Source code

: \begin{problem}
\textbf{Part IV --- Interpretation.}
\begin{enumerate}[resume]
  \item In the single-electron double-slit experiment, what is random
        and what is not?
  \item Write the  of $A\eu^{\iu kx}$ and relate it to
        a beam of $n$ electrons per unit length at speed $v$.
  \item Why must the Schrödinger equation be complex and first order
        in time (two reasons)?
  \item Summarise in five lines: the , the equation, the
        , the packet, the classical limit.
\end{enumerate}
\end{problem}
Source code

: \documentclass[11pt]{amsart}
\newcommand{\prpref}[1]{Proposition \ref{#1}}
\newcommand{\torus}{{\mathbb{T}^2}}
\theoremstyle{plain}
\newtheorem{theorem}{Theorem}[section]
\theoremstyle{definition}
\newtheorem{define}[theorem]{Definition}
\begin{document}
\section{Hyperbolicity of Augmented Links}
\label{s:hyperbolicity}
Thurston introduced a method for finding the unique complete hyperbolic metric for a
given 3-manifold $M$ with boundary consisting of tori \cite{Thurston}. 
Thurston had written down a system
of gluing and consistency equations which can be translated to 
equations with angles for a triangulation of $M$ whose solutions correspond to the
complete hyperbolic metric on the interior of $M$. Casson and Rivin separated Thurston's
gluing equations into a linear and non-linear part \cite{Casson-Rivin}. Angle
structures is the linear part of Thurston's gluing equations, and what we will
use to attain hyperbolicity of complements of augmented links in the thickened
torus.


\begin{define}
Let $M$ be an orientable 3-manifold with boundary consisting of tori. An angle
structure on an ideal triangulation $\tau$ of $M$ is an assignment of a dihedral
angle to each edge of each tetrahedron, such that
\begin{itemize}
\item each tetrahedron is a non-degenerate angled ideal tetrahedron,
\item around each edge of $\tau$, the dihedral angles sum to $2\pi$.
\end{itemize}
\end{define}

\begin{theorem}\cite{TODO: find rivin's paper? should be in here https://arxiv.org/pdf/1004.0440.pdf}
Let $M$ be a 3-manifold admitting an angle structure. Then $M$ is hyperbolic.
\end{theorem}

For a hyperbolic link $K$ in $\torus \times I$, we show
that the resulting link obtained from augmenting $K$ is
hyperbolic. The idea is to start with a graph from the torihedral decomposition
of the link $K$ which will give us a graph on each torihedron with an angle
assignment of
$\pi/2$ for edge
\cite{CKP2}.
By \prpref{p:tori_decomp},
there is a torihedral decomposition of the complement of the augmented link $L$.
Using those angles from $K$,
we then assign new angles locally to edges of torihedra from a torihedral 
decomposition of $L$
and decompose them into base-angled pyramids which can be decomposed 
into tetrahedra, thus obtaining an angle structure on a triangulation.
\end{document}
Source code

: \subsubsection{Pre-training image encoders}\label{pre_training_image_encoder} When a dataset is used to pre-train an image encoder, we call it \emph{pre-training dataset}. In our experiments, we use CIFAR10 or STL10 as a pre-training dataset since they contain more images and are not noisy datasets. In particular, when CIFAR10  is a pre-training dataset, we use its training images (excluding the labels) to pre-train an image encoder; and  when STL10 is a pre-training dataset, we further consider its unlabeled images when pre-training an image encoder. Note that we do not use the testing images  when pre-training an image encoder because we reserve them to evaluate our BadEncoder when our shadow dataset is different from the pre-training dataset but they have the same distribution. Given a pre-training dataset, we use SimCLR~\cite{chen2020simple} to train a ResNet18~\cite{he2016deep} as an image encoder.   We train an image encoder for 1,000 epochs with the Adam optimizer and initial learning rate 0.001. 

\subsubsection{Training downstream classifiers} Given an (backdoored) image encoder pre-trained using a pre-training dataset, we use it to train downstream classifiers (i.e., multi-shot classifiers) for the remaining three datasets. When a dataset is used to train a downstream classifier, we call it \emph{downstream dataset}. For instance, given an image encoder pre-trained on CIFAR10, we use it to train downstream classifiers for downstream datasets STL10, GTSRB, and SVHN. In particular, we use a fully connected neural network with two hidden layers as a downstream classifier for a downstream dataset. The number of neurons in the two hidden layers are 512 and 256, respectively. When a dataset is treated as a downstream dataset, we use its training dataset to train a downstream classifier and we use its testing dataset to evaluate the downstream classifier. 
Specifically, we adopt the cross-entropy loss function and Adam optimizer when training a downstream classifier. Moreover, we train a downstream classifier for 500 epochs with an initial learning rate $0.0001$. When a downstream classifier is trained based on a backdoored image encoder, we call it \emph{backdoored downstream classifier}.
##############################
Problem details:
Transcribe the entries above, every line exactly as it reads.

Completed task:
Source code

: \begin{problem}
\textbf{Part IV --- Interpretation.}
\begin{enumerate}[resume]
  \item In the single-electron double-slit experiment, what is random
        and what is not?
  \item Write the  of $A\eu^{\iu kx}$ and relate it to
        a beam of $n$ electrons per unit length at speed $v$.
  \item Why must the Schrödinger equation be complex and first order
        in time (two reasons)?
  \item Summarise in five lines: the , the equation, the
        , the packet, the classical limit.
\end{enumerate}
\end{problem}
Source code

: \documentclass[11pt]{amsart}
\newcommand{\prpref}[1]{Proposition \ref{#1}}
\newcommand{\torus}{{\mathbb{T}^2}}
\theoremstyle{plain}
\newtheorem{theorem}{Theorem}[section]
\theoremstyle{definition}
\newtheorem{define}[theorem]{Definition}
\begin{document}
\section{Hyperbolicity of Augmented Links}
\label{s:hyperbolicity}
Thurston introduced a method for finding the unique complete hyperbolic metric for a
given 3-manifold $M$ with boundary consisting of tori \cite{Thurston}. 
Thurston had written down a system
of gluing and consistency equations which can be translated to 
equations with angles for a triangulation of $M$ whose solutions correspond to the
complete hyperbolic metric on the interior of $M$. Casson and Rivin separated Thurston's
gluing equations into a linear and non-linear part \cite{Casson-Rivin}. Angle
structures is the linear part of Thurston's gluing equations, and what we will
use to attain hyperbolicity of complements of augmented links in the thickened
torus.


\begin{define}
Let $M$ be an orientable 3-manifold with boundary consisting of tori. An angle
structure on an ideal triangulation $\tau$ of $M$ is an assignment of a dihedral
angle to each edge of each tetrahedron, such that
\begin{itemize}
\item each tetrahedron is a non-degenerate angled ideal tetrahedron,
\item around each edge of $\tau$, the dihedral angles sum to $2\pi$.
\end{itemize}
\end{define}

\begin{theorem}\cite{TODO: find rivin's paper? should be in here https://arxiv.org/pdf/1004.0440.pdf}
Let $M$ be a 3-manifold admitting an angle structure. Then $M$ is hyperbolic.
\end{theorem}

For a hyperbolic link $K$ in $\torus \times I$, we show
that the resulting link obtained from augmenting $K$ is
hyperbolic. The idea is to start with a graph from the torihedral decomposition
of the link $K$ which will give us a graph on each torihedron with an angle
assignment of
$\pi/2$ for edge
\cite{CKP2}.
By \prpref{p:tori_decomp},
there is a torihedral decomposition of the complement of the augmented link $L$.
Using those angles from $K$,
we then assign new angles locally to edges of torihedra from a torihedral 
decomposition of $L$
and decompose them into base-angled pyramids which can be decomposed 
into tetrahedra, thus obtaining an angle structure on a triangulation.
\end{document}
Source code

: \subsubsection{Pre-training image encoders}\label{pre_training_image_encoder} When a dataset is used to pre-train an image encoder, we call it \emph{pre-training dataset}. In our experiments, we use CIFAR10 or STL10 as a pre-training dataset since they contain more images and are not noisy datasets. In particular, when CIFAR10  is a pre-training dataset, we use its training images (excluding the labels) to pre-train an image encoder; and  when STL10 is a pre-training dataset, we further consider its unlabeled images when pre-training an image encoder. Note that we do not use the testing images  when pre-training an image encoder because we reserve them to evaluate our BadEncoder when our shadow dataset is different from the pre-training dataset but they have the same distribution. Given a pre-training dataset, we use SimCLR~\cite{chen2020simple} to train a ResNet18~\cite{he2016deep} as an image encoder.   We train an image encoder for 1,000 epochs with the Adam optimizer and initial learning rate 0.001. 

\subsubsection{Training downstream classifiers} Given an (backdoored) image encoder pre-trained using a pre-training dataset, we use it to train downstream classifiers (i.e., multi-shot classifiers) for the remaining three datasets. When a dataset is used to train a downstream classifier, we call it \emph{downstream dataset}. For instance, given an image encoder pre-trained on CIFAR10, we use it to train downstream classifiers for downstream datasets STL10, GTSRB, and SVHN. In particular, we use a fully connected neural network with two hidden layers as a downstream classifier for a downstream dataset. The number of neurons in the two hidden layers are 512 and 256, respectively. When a dataset is treated as a downstream dataset, we use its training dataset to train a downstream classifier and we use its testing dataset to evaluate the downstream classifier. 
Specifically, we adopt the cross-entropy loss function and Adam optimizer when training a downstream classifier. Moreover, we train a downstream classifier for 500 epochs with an initial learning rate $0.0001$. When a downstream classifier is trained based on a backdoored image encoder, we call it \emph{backdoored downstream classifier}.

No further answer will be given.